Check which lines of the entries that follow hold "contains", then give the number of those lines and nothing more.

(Records from a data source)
□ □ □ □ □ □ □
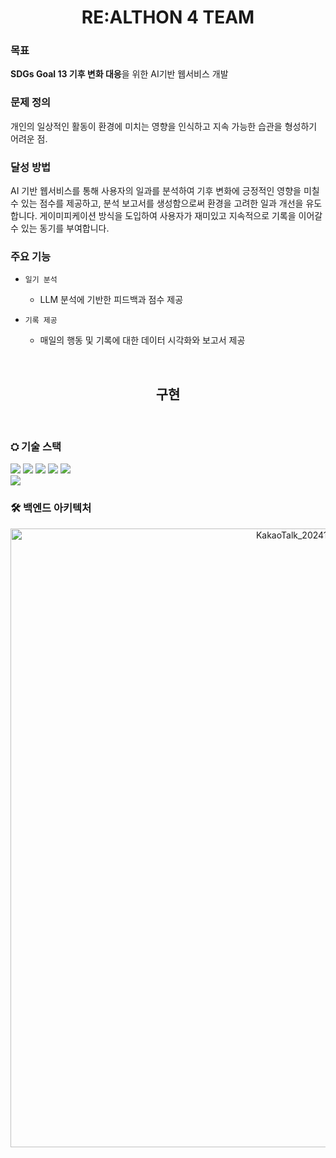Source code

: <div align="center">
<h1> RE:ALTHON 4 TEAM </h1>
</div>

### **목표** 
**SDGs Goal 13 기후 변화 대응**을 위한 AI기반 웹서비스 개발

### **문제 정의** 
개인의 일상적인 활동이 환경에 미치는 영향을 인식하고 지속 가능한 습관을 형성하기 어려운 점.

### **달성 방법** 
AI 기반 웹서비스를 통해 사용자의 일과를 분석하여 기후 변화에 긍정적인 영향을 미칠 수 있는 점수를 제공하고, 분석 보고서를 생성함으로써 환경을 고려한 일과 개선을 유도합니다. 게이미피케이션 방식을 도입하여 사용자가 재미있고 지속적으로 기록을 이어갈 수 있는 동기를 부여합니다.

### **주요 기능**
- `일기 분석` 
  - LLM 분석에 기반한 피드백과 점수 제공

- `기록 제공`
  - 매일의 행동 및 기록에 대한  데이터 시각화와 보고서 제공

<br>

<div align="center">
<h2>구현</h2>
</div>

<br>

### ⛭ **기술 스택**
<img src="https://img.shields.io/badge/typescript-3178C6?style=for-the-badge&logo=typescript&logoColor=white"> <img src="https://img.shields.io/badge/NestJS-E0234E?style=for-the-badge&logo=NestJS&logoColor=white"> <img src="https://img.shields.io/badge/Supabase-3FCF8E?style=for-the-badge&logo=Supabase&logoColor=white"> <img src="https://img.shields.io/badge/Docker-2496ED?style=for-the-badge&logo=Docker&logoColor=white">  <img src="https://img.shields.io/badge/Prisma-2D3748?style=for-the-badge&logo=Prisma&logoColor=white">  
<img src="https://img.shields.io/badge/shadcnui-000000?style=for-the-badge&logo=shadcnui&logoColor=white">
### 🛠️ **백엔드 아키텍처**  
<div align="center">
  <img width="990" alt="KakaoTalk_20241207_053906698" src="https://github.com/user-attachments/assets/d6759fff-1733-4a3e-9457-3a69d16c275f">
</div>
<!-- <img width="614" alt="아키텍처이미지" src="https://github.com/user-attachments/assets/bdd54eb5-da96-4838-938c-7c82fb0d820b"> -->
□ □ □ □ □ □ □
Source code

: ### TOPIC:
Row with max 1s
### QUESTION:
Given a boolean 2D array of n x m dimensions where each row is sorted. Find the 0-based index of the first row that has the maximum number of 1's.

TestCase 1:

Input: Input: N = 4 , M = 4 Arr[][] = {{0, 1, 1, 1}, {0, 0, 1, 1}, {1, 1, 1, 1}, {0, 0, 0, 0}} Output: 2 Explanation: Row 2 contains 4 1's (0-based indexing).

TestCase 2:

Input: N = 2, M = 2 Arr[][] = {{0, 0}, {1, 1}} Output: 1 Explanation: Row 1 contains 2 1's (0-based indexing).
□ □ □ □ □ □ □
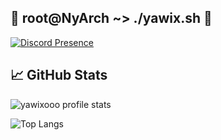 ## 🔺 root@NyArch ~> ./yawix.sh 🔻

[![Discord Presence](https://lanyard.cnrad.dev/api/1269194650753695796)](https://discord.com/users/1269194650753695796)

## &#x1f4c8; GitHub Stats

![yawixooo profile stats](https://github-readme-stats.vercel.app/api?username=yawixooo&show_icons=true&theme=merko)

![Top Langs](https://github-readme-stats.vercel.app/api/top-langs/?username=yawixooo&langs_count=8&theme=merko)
□ □ □ □ □ □ □
> _Exercise solution_
2